メンバーは初期のプロコル・ハルムのdsだったボビー・ハリソン(vo)、パラディンというラテン風味のハードロック・バンドにいたピート・ソリー(kb,fdl)、マーク=アーモンド周辺のセッション・マン、コリン・ギブソン(b)、ムーディーとはトラムラインというバンドで一緒だったテリー・ポップル(ds)の5人。

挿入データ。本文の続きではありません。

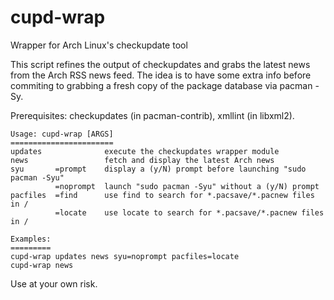 # cupd-wrap
Wrapper for Arch Linux's checkupdate tool

This script refines the output of checkupdates and grabs
the latest news from the Arch RSS news feed. The idea is to
have some extra info before commiting to grabbing a fresh copy
of the package database via pacman -Sy.

Prerequisites: checkupdates (in pacman-contrib), xmllint (in libxml2).

    Usage: cupd-wrap [ARGS]
    =======================
    updates              execute the checkupdates wrapper module
    news                 fetch and display the latest Arch news
    syu       =prompt    display a (y/N) prompt before launching "sudo pacman -Syu"
              =noprompt  launch "sudo pacman -Syu" without a (y/N) prompt
    pacfiles  =find      use find to search for *.pacsave/*.pacnew files in /
              =locate    use locate to search for *.pacsave/*.pacnew files in /
    
    Examples:
    =========
    cupd-wrap updates news syu=noprompt pacfiles=locate
    cupd-wrap news

Use at your own risk.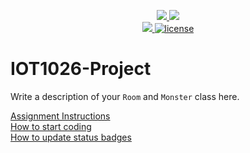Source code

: <p align="center">
	<a href="https://github.com/Jassi9927/IOT1026-Project/actions/workflows/ci.yml">
    <img src="https://github.com/Jassi9927/IOT1026-Project/actions/workflows/ci.yml/badge.svg"/>
    </a>
	<a href="https://github.com/Jassi9927/IOT1026-Project/actions/workflows/formatting.yml">
    <img src="https://github.com/Jassi9927/IOT1026-Project/actions/workflows/formatting.yml/badge.svg"/>
	<br/>
    <a href="https://codecov.io/gh/Jassi9927/IOT1026-Project" > 
    <img src="https://codecov.io/gh/Jassi9927/IOT1026-Project/branch/main/graph/badge.svg?token=JS0857X5JD"/> 
	<img title="MIT License" alt="license" src="https://img.shields.io/badge/license-MIT-informational?style=flat-square">	
    </a>
</p>

# IOT1026-Project
Write a description of your `Room` and `Monster` class here.

[Assignment Instructions](docs/instructions.md)  
[How to start coding](docs/how-to-use.md)  
[How to update status badges](docs/how-to-update-badges.md)

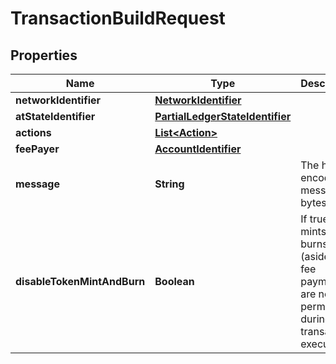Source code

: 

# TransactionBuildRequest


## Properties

Name | Type | Description | Notes
------------ | ------------- | ------------- | -------------
**networkIdentifier** | [**NetworkIdentifier**](NetworkIdentifier.md) |  | 
**atStateIdentifier** | [**PartialLedgerStateIdentifier**](PartialLedgerStateIdentifier.md) |  |  [optional]
**actions** | [**List&lt;Action&gt;**](Action.md) |  | 
**feePayer** | [**AccountIdentifier**](AccountIdentifier.md) |  | 
**message** | **String** | The hex-encoded message bytes. |  [optional]
**disableTokenMintAndBurn** | **Boolean** | If true, mints and burns (aside from fee payments) are not permitted during transaction execution. |  [optional]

73年に出たファースト「Snafu」は水牛が耕す奇妙なイラストのジャケット(ロジャー・ディーン)で、当時日本では全く紹介されることがなかったのも十分頷ける内容。つまりはハードロックでもプログレでもない、ブリティッシュ・ロックとしか言いようがないバンドは、レコード会社(フォノグラム)も売れないと判断したんだろう。リリースはWWAというヴァーティゴ傘下のレーベル。演奏は、ムーディーのスライドの入ったサザン・ロック風のもの、ソリーのfiddleの入ったカントリー・ホンクなもの(決してカントリー・ロックには聞こえない)、ファンキーな味付けのものに分けられるが、彼らの真骨頂は3番目のタイプだろう。ソウルからの影響を受けたエレピと繰り返されるワウワウが印象的な"Goodbye USA"、"Drowning In The Sea Of Love"(ジョー・サイモンのカヴァー)は、異様な迫力がある。
奇妙なバンド名はSituation Normal All Funked Up(第二次大戦の前線兵士でのスラングで、「大混乱」の意味)から成る。ちなみのセカンドは「Situation Normal」、サードは「All Funked Up」という、何も考えてないぶりも楽しい。僕が初めてこのバンドの音を聞いたのは、80'sの半ば上京して下北フラッシュで「買い付け」したボロい米盤LPだった。その後独RepertoireからCD化、現在はファーストはセカンド2in1で英Angel AirからCD化されている。
バンドは3年活動したが売れなかったことを理由に解散。ムーディーはそのままカヴァーデイルの元に。ソリーも一時期ホワイトスネイクのメンバーだったこともあるが、その後プロデューサーに。ハリスンは、ノーバディー・ビジネスに参加する。